--- EXERCISE INPUT ---
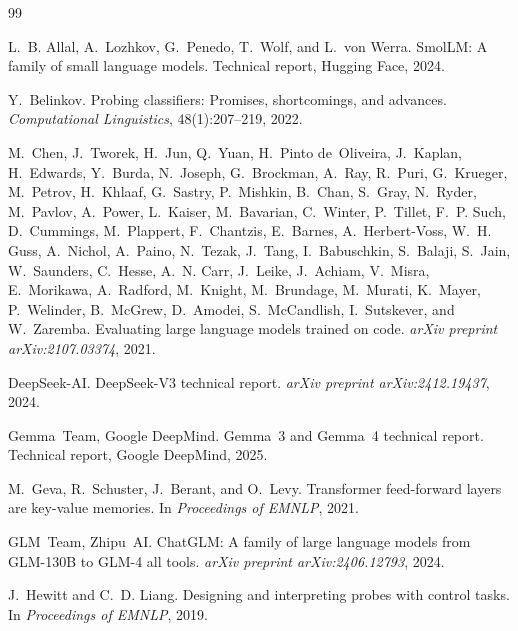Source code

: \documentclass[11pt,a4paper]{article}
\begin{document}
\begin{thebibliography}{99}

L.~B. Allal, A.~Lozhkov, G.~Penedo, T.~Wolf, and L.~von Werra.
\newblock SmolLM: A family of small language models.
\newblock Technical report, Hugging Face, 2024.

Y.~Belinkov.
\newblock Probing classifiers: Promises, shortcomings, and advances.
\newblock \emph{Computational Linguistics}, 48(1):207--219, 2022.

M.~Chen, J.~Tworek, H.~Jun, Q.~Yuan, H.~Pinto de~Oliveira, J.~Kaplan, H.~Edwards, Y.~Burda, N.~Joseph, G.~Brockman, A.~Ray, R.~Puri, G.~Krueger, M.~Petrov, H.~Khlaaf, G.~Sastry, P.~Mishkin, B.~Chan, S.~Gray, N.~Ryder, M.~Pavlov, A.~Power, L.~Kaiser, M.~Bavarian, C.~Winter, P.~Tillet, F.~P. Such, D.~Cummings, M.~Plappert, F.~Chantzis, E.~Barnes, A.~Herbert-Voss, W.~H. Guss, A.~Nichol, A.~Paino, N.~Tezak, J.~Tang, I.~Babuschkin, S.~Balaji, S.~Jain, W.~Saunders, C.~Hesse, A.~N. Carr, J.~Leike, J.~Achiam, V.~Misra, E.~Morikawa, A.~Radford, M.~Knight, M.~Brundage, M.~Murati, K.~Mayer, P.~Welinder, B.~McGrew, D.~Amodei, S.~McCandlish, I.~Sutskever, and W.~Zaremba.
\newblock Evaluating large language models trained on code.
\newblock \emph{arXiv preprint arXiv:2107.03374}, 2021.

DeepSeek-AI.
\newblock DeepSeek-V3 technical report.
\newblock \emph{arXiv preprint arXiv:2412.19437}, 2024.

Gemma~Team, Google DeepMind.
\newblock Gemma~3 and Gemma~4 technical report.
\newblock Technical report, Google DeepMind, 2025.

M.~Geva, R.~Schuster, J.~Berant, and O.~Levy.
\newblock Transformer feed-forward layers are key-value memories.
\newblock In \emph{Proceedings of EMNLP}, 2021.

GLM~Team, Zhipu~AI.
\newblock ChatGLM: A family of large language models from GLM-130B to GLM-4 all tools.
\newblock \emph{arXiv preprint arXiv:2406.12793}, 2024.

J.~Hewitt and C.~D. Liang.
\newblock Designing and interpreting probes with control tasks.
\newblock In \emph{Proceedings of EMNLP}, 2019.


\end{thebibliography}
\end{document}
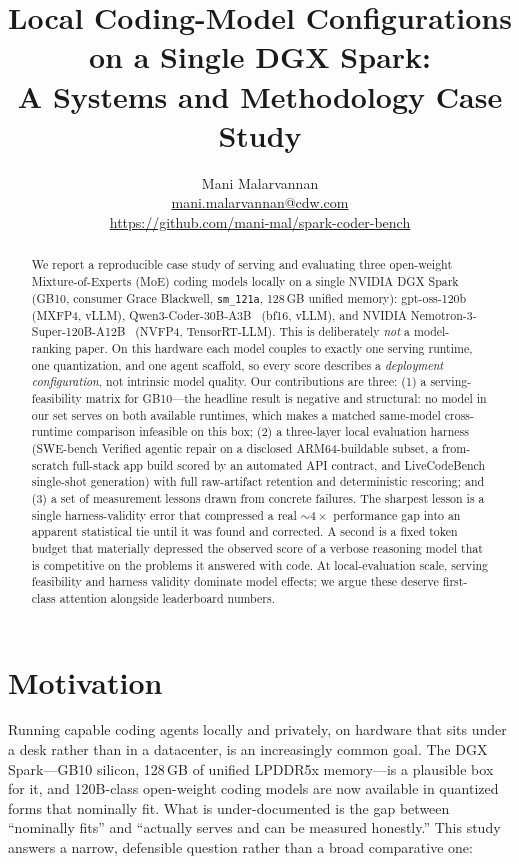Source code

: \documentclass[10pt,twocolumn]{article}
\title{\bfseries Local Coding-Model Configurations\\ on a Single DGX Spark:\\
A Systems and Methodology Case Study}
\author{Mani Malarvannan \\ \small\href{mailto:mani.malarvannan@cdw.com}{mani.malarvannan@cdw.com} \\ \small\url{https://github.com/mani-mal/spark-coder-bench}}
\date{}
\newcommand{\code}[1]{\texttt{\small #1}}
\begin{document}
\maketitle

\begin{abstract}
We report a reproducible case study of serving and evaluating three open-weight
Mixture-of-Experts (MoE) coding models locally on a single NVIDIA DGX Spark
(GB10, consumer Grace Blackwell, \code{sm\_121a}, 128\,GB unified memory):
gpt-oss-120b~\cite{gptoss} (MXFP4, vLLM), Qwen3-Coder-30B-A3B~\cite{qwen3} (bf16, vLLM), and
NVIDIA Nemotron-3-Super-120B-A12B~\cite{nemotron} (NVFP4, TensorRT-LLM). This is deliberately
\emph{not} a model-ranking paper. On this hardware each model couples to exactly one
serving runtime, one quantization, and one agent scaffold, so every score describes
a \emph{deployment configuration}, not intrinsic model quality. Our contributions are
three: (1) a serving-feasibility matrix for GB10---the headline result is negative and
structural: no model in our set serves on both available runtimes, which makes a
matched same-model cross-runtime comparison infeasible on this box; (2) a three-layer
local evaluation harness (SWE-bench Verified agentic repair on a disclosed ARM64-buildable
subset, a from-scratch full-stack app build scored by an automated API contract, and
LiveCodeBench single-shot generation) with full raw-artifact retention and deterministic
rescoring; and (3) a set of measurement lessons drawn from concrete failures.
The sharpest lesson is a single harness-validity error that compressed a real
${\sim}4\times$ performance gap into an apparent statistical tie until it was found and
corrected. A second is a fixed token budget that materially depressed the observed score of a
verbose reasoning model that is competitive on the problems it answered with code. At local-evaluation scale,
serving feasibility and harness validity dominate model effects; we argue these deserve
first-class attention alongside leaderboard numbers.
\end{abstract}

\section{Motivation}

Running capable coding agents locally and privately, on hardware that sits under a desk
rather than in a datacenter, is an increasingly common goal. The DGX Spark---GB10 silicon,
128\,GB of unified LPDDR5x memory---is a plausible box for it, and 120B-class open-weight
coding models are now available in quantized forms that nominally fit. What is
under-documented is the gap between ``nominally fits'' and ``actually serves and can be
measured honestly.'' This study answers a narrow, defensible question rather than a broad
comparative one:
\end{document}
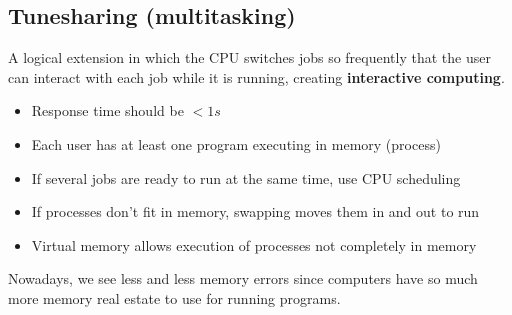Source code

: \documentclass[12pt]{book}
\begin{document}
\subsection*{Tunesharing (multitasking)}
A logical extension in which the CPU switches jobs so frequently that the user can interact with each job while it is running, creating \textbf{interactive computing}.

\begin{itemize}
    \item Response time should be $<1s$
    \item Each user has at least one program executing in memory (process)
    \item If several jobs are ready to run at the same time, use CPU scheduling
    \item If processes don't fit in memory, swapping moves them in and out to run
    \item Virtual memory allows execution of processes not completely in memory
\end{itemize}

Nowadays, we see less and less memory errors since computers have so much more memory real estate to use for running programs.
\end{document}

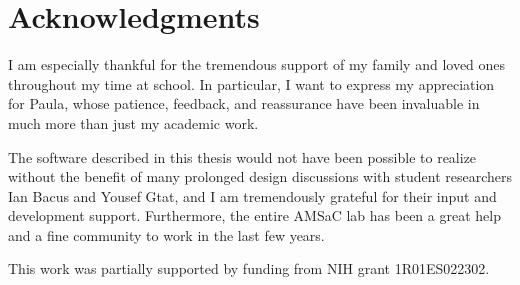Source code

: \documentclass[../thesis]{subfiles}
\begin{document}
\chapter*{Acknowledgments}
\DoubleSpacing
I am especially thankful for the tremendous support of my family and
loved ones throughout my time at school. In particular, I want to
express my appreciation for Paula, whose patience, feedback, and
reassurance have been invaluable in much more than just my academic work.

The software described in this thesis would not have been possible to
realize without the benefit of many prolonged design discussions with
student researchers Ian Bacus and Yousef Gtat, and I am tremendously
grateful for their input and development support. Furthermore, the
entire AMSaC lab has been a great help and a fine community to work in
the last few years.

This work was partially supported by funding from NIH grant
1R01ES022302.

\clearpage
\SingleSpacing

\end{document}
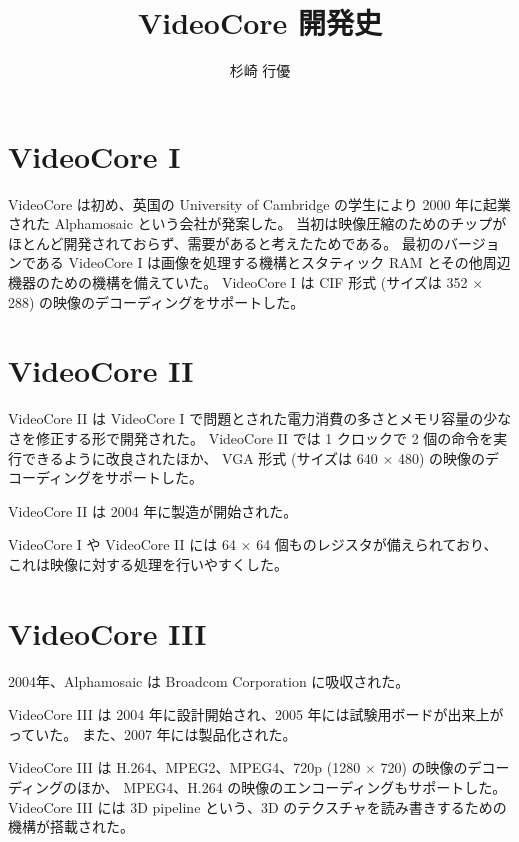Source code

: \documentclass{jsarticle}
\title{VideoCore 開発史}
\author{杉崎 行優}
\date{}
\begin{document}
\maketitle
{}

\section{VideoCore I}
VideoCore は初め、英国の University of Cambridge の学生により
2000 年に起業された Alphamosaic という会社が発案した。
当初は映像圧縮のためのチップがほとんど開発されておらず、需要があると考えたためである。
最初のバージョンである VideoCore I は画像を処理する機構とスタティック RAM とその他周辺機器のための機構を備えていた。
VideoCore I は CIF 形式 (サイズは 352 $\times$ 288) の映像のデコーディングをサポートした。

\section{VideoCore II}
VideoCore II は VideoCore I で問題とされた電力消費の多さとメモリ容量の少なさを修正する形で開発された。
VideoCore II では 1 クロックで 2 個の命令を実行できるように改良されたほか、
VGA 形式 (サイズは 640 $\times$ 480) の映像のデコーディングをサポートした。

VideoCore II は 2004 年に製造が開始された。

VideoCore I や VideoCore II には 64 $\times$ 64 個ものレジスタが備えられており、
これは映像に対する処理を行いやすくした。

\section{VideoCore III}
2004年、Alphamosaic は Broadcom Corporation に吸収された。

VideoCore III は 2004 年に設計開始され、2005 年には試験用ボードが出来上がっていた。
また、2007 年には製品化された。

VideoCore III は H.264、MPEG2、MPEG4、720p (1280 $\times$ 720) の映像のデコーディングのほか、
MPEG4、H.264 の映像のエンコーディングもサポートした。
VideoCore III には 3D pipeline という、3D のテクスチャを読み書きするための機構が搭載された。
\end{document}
---
§ TASK GOAL:
Produce an exact copy of the records above, leaving out the pictures.

§ REPLY:
Source code

: \documentclass[11pt,a4paper]{article}
\begin{document}
\begin{thebibliography}{99}

L.~B. Allal, A.~Lozhkov, G.~Penedo, T.~Wolf, and L.~von Werra.
\newblock SmolLM: A family of small language models.
\newblock Technical report, Hugging Face, 2024.

Y.~Belinkov.
\newblock Probing classifiers: Promises, shortcomings, and advances.
\newblock \emph{Computational Linguistics}, 48(1):207--219, 2022.

M.~Chen, J.~Tworek, H.~Jun, Q.~Yuan, H.~Pinto de~Oliveira, J.~Kaplan, H.~Edwards, Y.~Burda, N.~Joseph, G.~Brockman, A.~Ray, R.~Puri, G.~Krueger, M.~Petrov, H.~Khlaaf, G.~Sastry, P.~Mishkin, B.~Chan, S.~Gray, N.~Ryder, M.~Pavlov, A.~Power, L.~Kaiser, M.~Bavarian, C.~Winter, P.~Tillet, F.~P. Such, D.~Cummings, M.~Plappert, F.~Chantzis, E.~Barnes, A.~Herbert-Voss, W.~H. Guss, A.~Nichol, A.~Paino, N.~Tezak, J.~Tang, I.~Babuschkin, S.~Balaji, S.~Jain, W.~Saunders, C.~Hesse, A.~N. Carr, J.~Leike, J.~Achiam, V.~Misra, E.~Morikawa, A.~Radford, M.~Knight, M.~Brundage, M.~Murati, K.~Mayer, P.~Welinder, B.~McGrew, D.~Amodei, S.~McCandlish, I.~Sutskever, and W.~Zaremba.
\newblock Evaluating large language models trained on code.
\newblock \emph{arXiv preprint arXiv:2107.03374}, 2021.

DeepSeek-AI.
\newblock DeepSeek-V3 technical report.
\newblock \emph{arXiv preprint arXiv:2412.19437}, 2024.

Gemma~Team, Google DeepMind.
\newblock Gemma~3 and Gemma~4 technical report.
\newblock Technical report, Google DeepMind, 2025.

M.~Geva, R.~Schuster, J.~Berant, and O.~Levy.
\newblock Transformer feed-forward layers are key-value memories.
\newblock In \emph{Proceedings of EMNLP}, 2021.

GLM~Team, Zhipu~AI.
\newblock ChatGLM: A family of large language models from GLM-130B to GLM-4 all tools.
\newblock \emph{arXiv preprint arXiv:2406.12793}, 2024.

J.~Hewitt and C.~D. Liang.
\newblock Designing and interpreting probes with control tasks.
\newblock In \emph{Proceedings of EMNLP}, 2019.


\end{thebibliography}
\end{document}
Source code

: \documentclass[10pt,twocolumn]{article}
\title{\bfseries Local Coding-Model Configurations\\ on a Single DGX Spark:\\
A Systems and Methodology Case Study}
\author{Mani Malarvannan \\ \small\href{mailto:mani.malarvannan@cdw.com}{mani.malarvannan@cdw.com} \\ \small\url{https://github.com/mani-mal/spark-coder-bench}}
\date{}
\newcommand{\code}[1]{\texttt{\small #1}}
\begin{document}
\maketitle

\begin{abstract}
We report a reproducible case study of serving and evaluating three open-weight
Mixture-of-Experts (MoE) coding models locally on a single NVIDIA DGX Spark
(GB10, consumer Grace Blackwell, \code{sm\_121a}, 128\,GB unified memory):
gpt-oss-120b~\cite{gptoss} (MXFP4, vLLM), Qwen3-Coder-30B-A3B~\cite{qwen3} (bf16, vLLM), and
NVIDIA Nemotron-3-Super-120B-A12B~\cite{nemotron} (NVFP4, TensorRT-LLM). This is deliberately
\emph{not} a model-ranking paper. On this hardware each model couples to exactly one
serving runtime, one quantization, and one agent scaffold, so every score describes
a \emph{deployment configuration}, not intrinsic model quality. Our contributions are
three: (1) a serving-feasibility matrix for GB10---the headline result is negative and
structural: no model in our set serves on both available runtimes, which makes a
matched same-model cross-runtime comparison infeasible on this box; (2) a three-layer
local evaluation harness (SWE-bench Verified agentic repair on a disclosed ARM64-buildable
subset, a from-scratch full-stack app build scored by an automated API contract, and
LiveCodeBench single-shot generation) with full raw-artifact retention and deterministic
rescoring; and (3) a set of measurement lessons drawn from concrete failures.
The sharpest lesson is a single harness-validity error that compressed a real
${\sim}4\times$ performance gap into an apparent statistical tie until it was found and
corrected. A second is a fixed token budget that materially depressed the observed score of a
verbose reasoning model that is competitive on the problems it answered with code. At local-evaluation scale,
serving feasibility and harness validity dominate model effects; we argue these deserve
first-class attention alongside leaderboard numbers.
\end{abstract}

\section{Motivation}

Running capable coding agents locally and privately, on hardware that sits under a desk
rather than in a datacenter, is an increasingly common goal. The DGX Spark---GB10 silicon,
128\,GB of unified LPDDR5x memory---is a plausible box for it, and 120B-class open-weight
coding models are now available in quantized forms that nominally fit. What is
under-documented is the gap between ``nominally fits'' and ``actually serves and can be
measured honestly.'' This study answers a narrow, defensible question rather than a broad
comparative one:
\end{document}
Source code

: \documentclass[12pt]{book}
\begin{document}
\subsection*{Tunesharing (multitasking)}
A logical extension in which the CPU switches jobs so frequently that the user can interact with each job while it is running, creating \textbf{interactive computing}.

\begin{itemize}
    \item Response time should be $<1s$
    \item Each user has at least one program executing in memory (process)
    \item If several jobs are ready to run at the same time, use CPU scheduling
    \item If processes don't fit in memory, swapping moves them in and out to run
    \item Virtual memory allows execution of processes not completely in memory
\end{itemize}

Nowadays, we see less and less memory errors since computers have so much more memory real estate to use for running programs.
\end{document}

Source code

: \documentclass[../thesis]{subfiles}
\begin{document}
\chapter*{Acknowledgments}
\DoubleSpacing
I am especially thankful for the tremendous support of my family and
loved ones throughout my time at school. In particular, I want to
express my appreciation for Paula, whose patience, feedback, and
reassurance have been invaluable in much more than just my academic work.

The software described in this thesis would not have been possible to
realize without the benefit of many prolonged design discussions with
student researchers Ian Bacus and Yousef Gtat, and I am tremendously
grateful for their input and development support. Furthermore, the
entire AMSaC lab has been a great help and a fine community to work in
the last few years.

This work was partially supported by funding from NIH grant
1R01ES022302.

\clearpage
\SingleSpacing

\end{document}
Source code

: \documentclass{jsarticle}
\title{VideoCore 開発史}
\author{杉崎 行優}
\date{}
\begin{document}
\maketitle
{}

\section{VideoCore I}
VideoCore は初め、英国の University of Cambridge の学生により
2000 年に起業された Alphamosaic という会社が発案した。
当初は映像圧縮のためのチップがほとんど開発されておらず、需要があると考えたためである。
最初のバージョンである VideoCore I は画像を処理する機構とスタティック RAM とその他周辺機器のための機構を備えていた。
VideoCore I は CIF 形式 (サイズは 352 $\times$ 288) の映像のデコーディングをサポートした。

\section{VideoCore II}
VideoCore II は VideoCore I で問題とされた電力消費の多さとメモリ容量の少なさを修正する形で開発された。
VideoCore II では 1 クロックで 2 個の命令を実行できるように改良されたほか、
VGA 形式 (サイズは 640 $\times$ 480) の映像のデコーディングをサポートした。

VideoCore II は 2004 年に製造が開始された。

VideoCore I や VideoCore II には 64 $\times$ 64 個ものレジスタが備えられており、
これは映像に対する処理を行いやすくした。

\section{VideoCore III}
2004年、Alphamosaic は Broadcom Corporation に吸収された。

VideoCore III は 2004 年に設計開始され、2005 年には試験用ボードが出来上がっていた。
また、2007 年には製品化された。

VideoCore III は H.264、MPEG2、MPEG4、720p (1280 $\times$ 720) の映像のデコーディングのほか、
MPEG4、H.264 の映像のエンコーディングもサポートした。
VideoCore III には 3D pipeline という、3D のテクスチャを読み書きするための機構が搭載された。
\end{document}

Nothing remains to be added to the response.